▶ [Records for this task]:
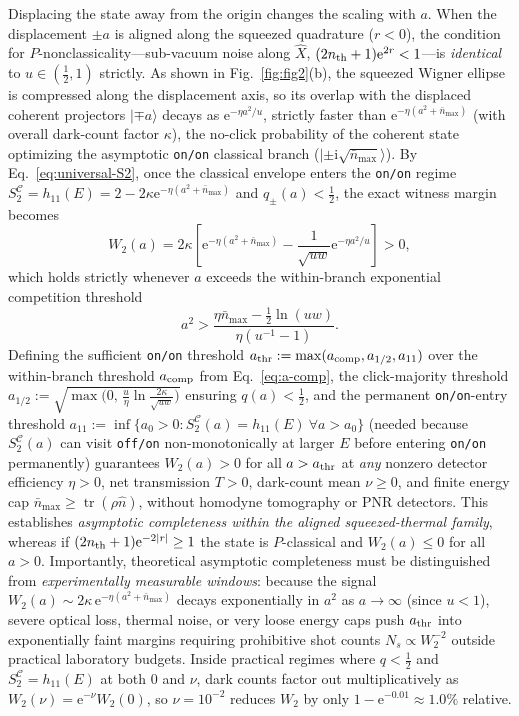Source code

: \documentclass{iopjournal}
\newcommand{\tr}{\operatorname{tr}}
\newcommand{\Cset}{\mathcal{C}}
\newcommand{\nbar}{\bar n_{\max}}
\newcommand{\ket}[1]{\lvert #1\rangle}
\newcommand{\abs}[1]{\lvert #1\rvert}
\newcommand{\ii}{\mathrm{i}}
\newcommand{\ee}{\mathrm{e}}
\begin{document}
Displacing the state away from the origin changes the scaling with $a$. When the displacement $\pm a$ is aligned along the squeezed quadrature ($r < 0$), the condition for $P$-nonclassicality---sub-vacuum noise along $\hat X$, $(2n_{\rm th}+1)\ee^{2r} < 1$---is \emph{identical} to $u \in (\frac{1}{2}, 1)$ strictly. As shown in Fig.~\ref{fig:fig2}(b), the squeezed Wigner ellipse is compressed along the displacement axis, so its overlap with the displaced coherent projectors $\ket{\mp a}$ decays as $\ee^{-\eta a^2/u}$, strictly faster than $\ee^{-\eta(a^2+\nbar)}$ (with overall dark-count factor $\kappa$), the no-click probability of the coherent state optimizing the asymptotic \texttt{on/on} classical branch ($\ket{\pm\ii\sqrt{\nbar}}$). By Eq.~\eqref{eq:universal-S2}, once the classical envelope enters the \texttt{on/on} regime $S_2^{\Cset} = h_{11}(E) = 2 - 2\kappa\ee^{-\eta(a^2+\nbar)}$ and $q_\pm(a) < \frac{1}{2}$, the exact witness margin becomes
\begin{equation}\label{eq:W2-sq-exact}
W_2(a) = 2\kappa\left[\ee^{-\eta(a^2+\nbar)} - \frac{1}{\sqrt{uw}}\ee^{-\eta a^2/u}\right] > 0,
\end{equation}
which holds strictly whenever $a$ exceeds the within-branch exponential competition threshold
\begin{equation}\label{eq:a-comp}
a^2 > \frac{\eta\nbar - \frac{1}{2}\ln(uw)}{\eta(u^{-1} - 1)}.
\end{equation}
Defining the sufficient \texttt{on/on} threshold $a_{\rm thr} := \max(a_{\rm comp}, a_{1/2}, a_{11})$ over the within-branch threshold $a_{\rm comp}$ from Eq.~\eqref{eq:a-comp}, the click-majority threshold $a_{1/2} := \sqrt{\max\bigl(0,\, \frac{u}{\eta}\ln\frac{2\kappa}{\sqrt{uw}}\bigr)}$ ensuring $q(a) < \frac{1}{2}$, and the permanent \texttt{on/on}-entry threshold $a_{11} := \inf\{a_0 > 0 : S_2^{\Cset}(a) = h_{11}(E)\ \forall a > a_0\}$ (needed because $S_2^{\Cset}(a)$ can visit \texttt{off/on} non-monotonically at larger $E$ before entering \texttt{on/on} permanently) guarantees $W_2(a) > 0$ for all $a > a_{\rm thr}$ at \emph{any} nonzero detector efficiency $\eta > 0$, net transmission $T > 0$, dark-count mean $\nu \ge 0$, and finite energy cap $\nbar \ge \tr(\rho\hat n)$, without homodyne tomography or PNR detectors. This establishes \emph{asymptotic completeness within the aligned squeezed-thermal family}, whereas if $(2n_{\rm th}+1)\ee^{-2\abs{r}} \ge 1$ the state is $P$-classical and $W_2(a) \le 0$ for all $a > 0$. Importantly, theoretical asymptotic completeness must be distinguished from \emph{experimentally measurable windows}: because the signal $W_2(a) \sim 2\kappa\,\ee^{-\eta(a^2+\nbar)}$ decays exponentially in $a^2$ as $a \to \infty$ (since $u < 1$), severe optical loss, thermal noise, or very loose energy caps push $a_{\rm thr}$ into exponentially faint margins requiring prohibitive shot counts $N_s \propto W_2^{-2}$ outside practical laboratory budgets. Inside practical regimes where $q < \frac{1}{2}$ and $S_2^{\Cset} = h_{11}(E)$ at both $0$ and $\nu$, dark counts factor out multiplicatively as $W_2(\nu) = \ee^{-\nu}W_2(0)$, so $\nu = 10^{-2}$ reduces $W_2$ by only $1 - \ee^{-0.01} \approx 1.0\%$ relative.
\end{document}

▶ [What the task asks]:
A faithful, picture-free copy of the material is what this task asks for.

▶ [Solution for this exercise]:
Source code

: \documentclass{iopjournal}
\newcommand{\tr}{\operatorname{tr}}
\newcommand{\Cset}{\mathcal{C}}
\newcommand{\nbar}{\bar n_{\max}}
\newcommand{\ket}[1]{\lvert #1\rangle}
\newcommand{\abs}[1]{\lvert #1\rvert}
\newcommand{\ii}{\mathrm{i}}
\newcommand{\ee}{\mathrm{e}}
\begin{document}
Displacing the state away from the origin changes the scaling with $a$. When the displacement $\pm a$ is aligned along the squeezed quadrature ($r < 0$), the condition for $P$-nonclassicality---sub-vacuum noise along $\hat X$, $(2n_{\rm th}+1)\ee^{2r} < 1$---is \emph{identical} to $u \in (\frac{1}{2}, 1)$ strictly. As shown in Fig.~\ref{fig:fig2}(b), the squeezed Wigner ellipse is compressed along the displacement axis, so its overlap with the displaced coherent projectors $\ket{\mp a}$ decays as $\ee^{-\eta a^2/u}$, strictly faster than $\ee^{-\eta(a^2+\nbar)}$ (with overall dark-count factor $\kappa$), the no-click probability of the coherent state optimizing the asymptotic \texttt{on/on} classical branch ($\ket{\pm\ii\sqrt{\nbar}}$). By Eq.~\eqref{eq:universal-S2}, once the classical envelope enters the \texttt{on/on} regime $S_2^{\Cset} = h_{11}(E) = 2 - 2\kappa\ee^{-\eta(a^2+\nbar)}$ and $q_\pm(a) < \frac{1}{2}$, the exact witness margin becomes
\begin{equation}\label{eq:W2-sq-exact}
W_2(a) = 2\kappa\left[\ee^{-\eta(a^2+\nbar)} - \frac{1}{\sqrt{uw}}\ee^{-\eta a^2/u}\right] > 0,
\end{equation}
which holds strictly whenever $a$ exceeds the within-branch exponential competition threshold
\begin{equation}\label{eq:a-comp}
a^2 > \frac{\eta\nbar - \frac{1}{2}\ln(uw)}{\eta(u^{-1} - 1)}.
\end{equation}
Defining the sufficient \texttt{on/on} threshold $a_{\rm thr} := \max(a_{\rm comp}, a_{1/2}, a_{11})$ over the within-branch threshold $a_{\rm comp}$ from Eq.~\eqref{eq:a-comp}, the click-majority threshold $a_{1/2} := \sqrt{\max\bigl(0,\, \frac{u}{\eta}\ln\frac{2\kappa}{\sqrt{uw}}\bigr)}$ ensuring $q(a) < \frac{1}{2}$, and the permanent \texttt{on/on}-entry threshold $a_{11} := \inf\{a_0 > 0 : S_2^{\Cset}(a) = h_{11}(E)\ \forall a > a_0\}$ (needed because $S_2^{\Cset}(a)$ can visit \texttt{off/on} non-monotonically at larger $E$ before entering \texttt{on/on} permanently) guarantees $W_2(a) > 0$ for all $a > a_{\rm thr}$ at \emph{any} nonzero detector efficiency $\eta > 0$, net transmission $T > 0$, dark-count mean $\nu \ge 0$, and finite energy cap $\nbar \ge \tr(\rho\hat n)$, without homodyne tomography or PNR detectors. This establishes \emph{asymptotic completeness within the aligned squeezed-thermal family}, whereas if $(2n_{\rm th}+1)\ee^{-2\abs{r}} \ge 1$ the state is $P$-classical and $W_2(a) \le 0$ for all $a > 0$. Importantly, theoretical asymptotic completeness must be distinguished from \emph{experimentally measurable windows}: because the signal $W_2(a) \sim 2\kappa\,\ee^{-\eta(a^2+\nbar)}$ decays exponentially in $a^2$ as $a \to \infty$ (since $u < 1$), severe optical loss, thermal noise, or very loose energy caps push $a_{\rm thr}$ into exponentially faint margins requiring prohibitive shot counts $N_s \propto W_2^{-2}$ outside practical laboratory budgets. Inside practical regimes where $q < \frac{1}{2}$ and $S_2^{\Cset} = h_{11}(E)$ at both $0$ and $\nu$, dark counts factor out multiplicatively as $W_2(\nu) = \ee^{-\nu}W_2(0)$, so $\nu = 10^{-2}$ reduces $W_2$ by only $1 - \ee^{-0.01} \approx 1.0\%$ relative.
\end{document}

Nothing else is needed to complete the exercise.